Task brief -> Your task is to return the span of lines beginning at the one with "- 安装manico(https://manico.im/)" and ending at the last line of the data, exactly as it stands.

Data supplied ->
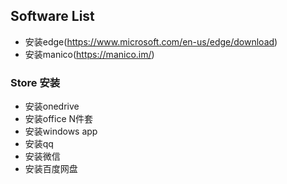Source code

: ## Software List
- 安装edge(https://www.microsoft.com/en-us/edge/download)
- 安装manico(https://manico.im/)
### Store 安装
- 安装onedrive
- 安装office N件套
- 安装windows app
- 安装qq
- 安装微信
- 安装百度网盘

Task response ->
- 安装manico(https://manico.im/)
### Store 安装
- 安装onedrive
- 安装office N件套
- 安装windows app
- 安装qq
- 安装微信
- 安装百度网盘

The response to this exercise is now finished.